TASK BRIEF
Scan the records for the word "with". Report each line where it occurs.

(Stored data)
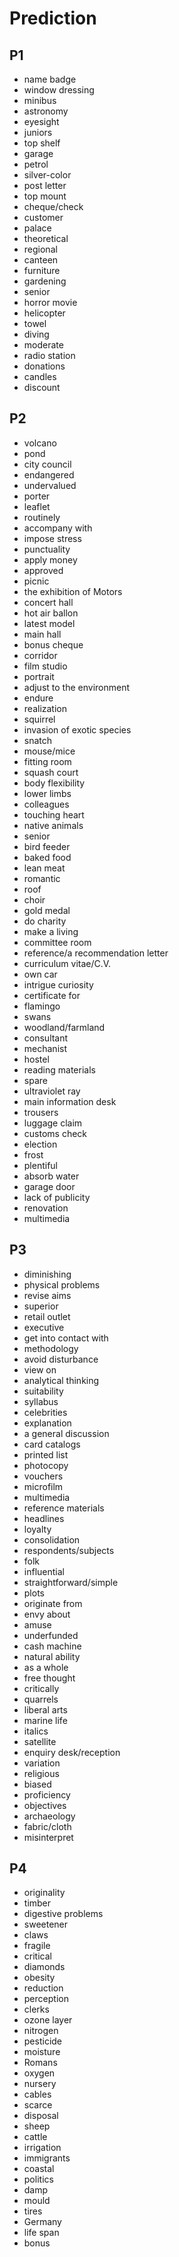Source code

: # Prediction

## P1

- name badge
- window dressing
- minibus
- astronomy
- eyesight
- juniors
- top shelf
- garage
- petrol
- silver-color
- post letter
- top mount
- cheque/check
- customer
- palace
- theoretical
- regional
- canteen
- furniture
- gardening
- senior
- horror movie
- helicopter
- towel
- diving
- moderate
- radio station
- donations
- candles
- discount

## P2

- volcano
- pond
- city council
- endangered
- undervalued
- porter
- leaflet
- routinely
- accompany with
- impose stress
- punctuality
- apply money
- approved
- picnic
- the exhibition of Motors
- concert hall
- hot air ballon
- latest model
- main hall
- bonus cheque
- corridor
- film studio
- portrait
- adjust to the environment
- endure
- realization
- squirrel
- invasion of exotic species
- snatch
- mouse/mice
- fitting room
- squash court
- body flexibility
- lower limbs
- colleagues
- touching heart
- native animals
- senior
- bird feeder
- baked food
- lean meat
- romantic
- roof
- choir
- gold medal
- do charity
- make a living
- committee room
- reference/a recommendation letter
- curriculum vitae/C.V.
- own car
- intrigue curiosity
- certificate for
- flamingo
- swans
- woodland/farmland
- consultant
- mechanist
- hostel
- reading materials
- spare
- ultraviolet ray
- main information desk
- trousers
- luggage claim
- customs check
- election
- frost
- plentiful
- absorb water
- garage door
- lack of publicity
- renovation
- multimedia

## P3

- diminishing
- physical problems
- revise aims
- superior
- retail outlet
- executive
- get into contact with
- methodology
- avoid disturbance
- view on
- analytical thinking
- suitability
- syllabus
- celebrities
- explanation
- a general discussion
- card catalogs
- printed list
- photocopy
- vouchers
- microfilm
- multimedia
- reference materials
- headlines
- loyalty
- consolidation
- respondents/subjects
- folk
- influential
- straightforward/simple
- plots
- originate from
- envy about
- amuse
- underfunded
- cash machine
- natural ability
- as a whole
- free thought
- critically
- quarrels
- liberal arts
- marine life
- italics
- satellite
- enquiry desk/reception
- variation
- religious
- biased
- proficiency
- objectives
- archaeology
- fabric/cloth
- misinterpret

## P4

- originality
- timber
- digestive problems
- sweetener
- claws
- fragile
- critical
- diamonds
- obesity
- reduction
- perception
- clerks
- ozone layer
- nitrogen
- pesticide
- moisture
- Romans
- oxygen
- nursery
- cables
- scarce
- disposal
- sheep
- cattle
- irrigation
- immigrants
- coastal
- politics
- damp
- mould
- tires
- Germany
- life span
- bonus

SOLUTION TO THE PROBLEM
- accompany with
- get into contact with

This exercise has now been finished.